# Do you keep a guitar (or two) in the lving room?



## Woof (Jan 13, 2010)

I suspect many of us do. 
I usually keep an acoustic and an electric close by. I play the electric unamplified during evening television with my wife or the acoustic fo rplaying if there is a set amount of time where there is nothing either of us are watching. When I get a block of time alone, I play the electric through the amp.
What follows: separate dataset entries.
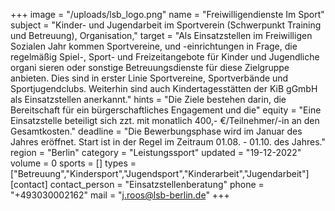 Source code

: +++
image = "/uploads/lsb_logo.png"
name = "Freiwilligendienste Im Sport"
subject = "Kinder- und Jugendarbeit im Sportverein (Schwerpunkt Training und Betreuung), Organisation,"
target = "Als Einsatzstellen im Freiwilligen Sozialen Jahr kommen Sportvereine, und -einrichtungen in Frage, die regelmäßig Spiel-, Sport- und Freizeitangebote für Kinder und Jugendliche organi sieren oder sonstige Betreuungsdienste für diese Zielgruppe anbieten. Dies sind in erster Linie Sportvereine, Sportverbände und Sportjugendclubs. Weiterhin sind auch Kindertagesstätten der KiB gGmbH als Einsatzstellen anerkannt."
hints = "Die Ziele bestehen darin, die Bereitschaft für ein bürgerschaftliches Engagement und die"
equity = "Eine Einsatzstelle beteiligt sich zzt. mit monatlich 400,- €/Teilnehmer/-in an den Gesamtkosten."
deadline = "Die Bewerbungsphase wird im Januar des Jahres eröffnet. Start ist in der Regel im Zeitraum 01.08. - 01.10. des Jahres."
region = "Berlin"
category = "Leistungssport"
updated = "19-12-2022"
volume = 0
sports = []
types = ["Betreuung","Kindersport","Jugendsport","Kinderarbeit","Jugendarbeit"]
[contact]
contact_person = "Einsatzstellenberatung"
phone = "+493030002162"
mail = "j.roos@lsb-berlin.de"
+++ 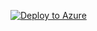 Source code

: [![Deploy to Azure](https://aka.ms/deploytoazurebutton)](https://portal.azure.com/#create/Microsoft.Template/uri/https%3A%2F%2Fraw.githubusercontent.com%2Fprnz13%2FARM-Templates%2Fmain%2FCreate%20a%20VM%2FCreate%20a%20APP%20VM%20for%20Production%20Servers%2FAPP%20VM.Json)
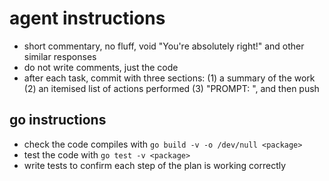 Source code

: # agent instructions

* short commentary, no fluff, void "You're absolutely right!" and other similar responses
* do not write comments, just the code
* after each task, commit with three sections: (1) a summary of the work (2) an itemised list of actions performed (3) "PROMPT: <user-prompt-verbatim>", and then push

## go instructions

* check the code compiles with `go build -v -o /dev/null <package>`
* test the code with `go test -v <package>`
* write tests to confirm each step of the plan is working correctly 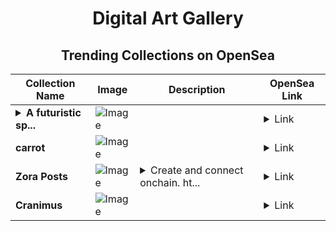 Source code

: <div align="center">

# Digital Art Gallery

## Trending Collections on OpenSea

| Collection Name                       | Image                                                                                     | Description                       | OpenSea Link                                                                                          |
|---------------------------------------|-------------------------------------------------------------------------------------------|-----------------------------------|--------------------------------------------------------------------------------------------------------|
| **<details><summary>A futuristic sp...</summary>A futuristic space station</details>** | ![Image](https://i.seadn.io/s/raw/files/d087f550a71221dbc7b111e97c8b1245.jpg?w=500&auto=format?w=200&auto=format) |  | <details><summary>Link</summary>[A futuristic space station](https://opensea.io/collection/a-futuristic-space-station)</details> |
| **carrot** | ![Image](https://i.seadn.io/s/raw/files/cdb8d57af6f122c13cbbd8ee52befeed.jpg?w=500&auto=format?w=200&auto=format) |  | <details><summary>Link</summary>[carrot](https://opensea.io/collection/carrot-43)</details> |
| **Zora Posts** | ![Image](https://i.seadn.io/s/raw/files/74429666817e50832ec6236d55efe65b.png?w=500&auto=format?w=200&auto=format) | <details><summary>Create and connect onchain. ht...</summary>Create and connect onchain. https://zora.co</details> | <details><summary>Link</summary>[Zora Posts](https://opensea.io/collection/zora-posts-1118)</details> |
| **Cranimus** | ![Image](https://i.seadn.io/s/raw/files/3f640544394dc2757376667e8c146d37.jpg?w=500&auto=format?w=200&auto=format) |  | <details><summary>Link</summary>[Cranimus](https://opensea.io/collection/cranimus-64)</details> |

</div> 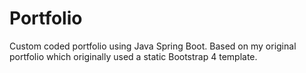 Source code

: # Portfolio
Custom coded portfolio using Java Spring Boot. Based on my original portfolio which originally used a static Bootstrap 4 template.
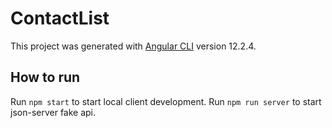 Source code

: # ContactList

This project was generated with [Angular CLI](https://github.com/angular/angular-cli) version 12.2.4.

## How to run

Run `npm start` to start local client development.
Run `npm run server` to start json-server fake api.

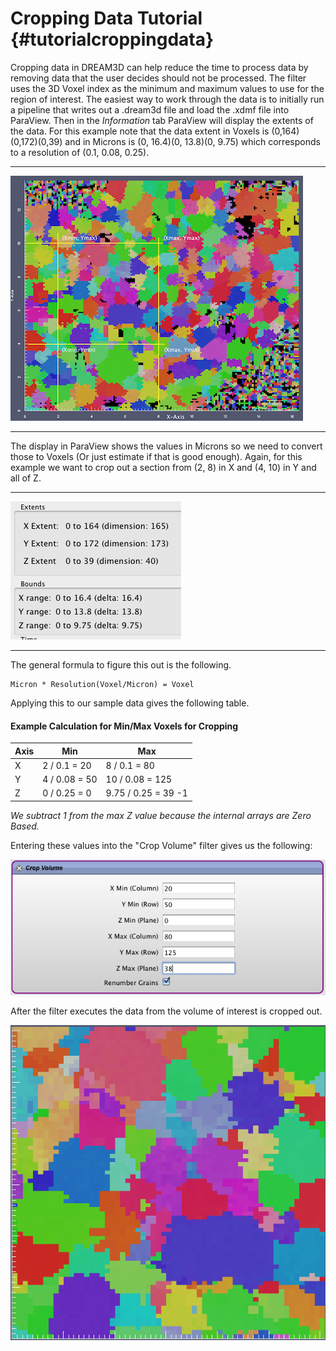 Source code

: Cropping Data Tutorial {#tutorialcroppingdata}
========

Cropping data in DREAM3D can help reduce the time to process data by removing data that the user decides should not be processed. The filter uses the 3D Voxel index as the minimum and maximum values to use for the region of interest. The easiest way to work through the data is to initially run a pipeline that writes out a .dream3d file and load the .xdmf file into ParaView. Then in the _Information_ tab ParaView will display the extents of the data. For this example note that the data extent in Voxels is (0,164)(0,172)(0,39) and in Microns is (0, 16.4)(0, 13.8)(0, 9.75) which corresponds to a resolution of (0.1, 0.08, 0.25).

-----

![Region of interest for Cropping](CroppingImages/Annotated_Small.png)

-----

 The display in ParaView shows the values in Microns so we need to convert those to Voxels (Or just estimate if that is good enough). Again, for this example we want to crop out a section from (2, 8) in X and (4, 10) in Y and all of Z.

-------

![ParaView Data Properties](CroppingImages/ParaView_DataExtents.png)

------

 The general formula to figure this out is the following.

    Micron * Resolution(Voxel/Micron) = Voxel

Applying this to our sample data gives the following table.

#### Example Calculation for Min/Max Voxels for Cropping ####
| Axis | Min | Max |
|---------|-----|-----|
| X | 2 / 0.1 = 20 | 8 / 0.1 = 80 |
| Y | 4 / 0.08 = 50 | 10 / 0.08 = 125 |
| Z | 0 / 0.25 = 0 | 9.75 / 0.25 = 39 -1 |

_We subtract 1 from the max Z value because the internal arrays are Zero Based._


Entering these values into the "Crop Volume" filter gives us the following:

![The Crop Data Filter](CroppingImages/CropData_Filter.png)


After the filter executes the data from the volume of interest is cropped out.


![Data Volume after cropping](CroppingImages/Cropped_Data.png)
here's my current setup - it changes every couple of weeks or so. Well actually, the piano pretty much stays where it is 

View attachment 4753


View attachment 4754


----------



## Chito (Feb 17, 2006)

Here's what I have in our family room right now. I normally just have the acoustic but just got the GB10 so it's up here too. The strat is a partcaster I finished putting together 2 weeks ago.


----------



## Robert1950 (Jan 21, 2006)

I live in a one bedroom apt. All of my guitars are in the living room.


----------



## Electraglide (Jan 24, 2010)

Nope. Occasionally one might come up from downstairs but thats about it. But then I probably more room in the basement than Robert has in his apt..


----------



## Intrepid (Oct 9, 2008)

I keep a 00-18 in it's case behind the couch in the livingroom. Everything else is in the music room.


----------



## Steadfastly (Nov 14, 2008)

I keep one in our rec room but I am hardly down there any more. I also keep on in my office.


----------



## -ST- (Feb 2, 2008)

What's a livingroom?

Unless you're playing guitar - you're not living.


----------



## bluzfish (Mar 12, 2011)

Robert1950 said:


> I live in a one bedroom apt. All of my guitars are in the living room.


Me too. I can stand in one spot and cook dinner while going to the bathroom and playing my guitar all at the same time without moving my feet. Well, not quite, but I do leave an almost undetectable Eco-footprint.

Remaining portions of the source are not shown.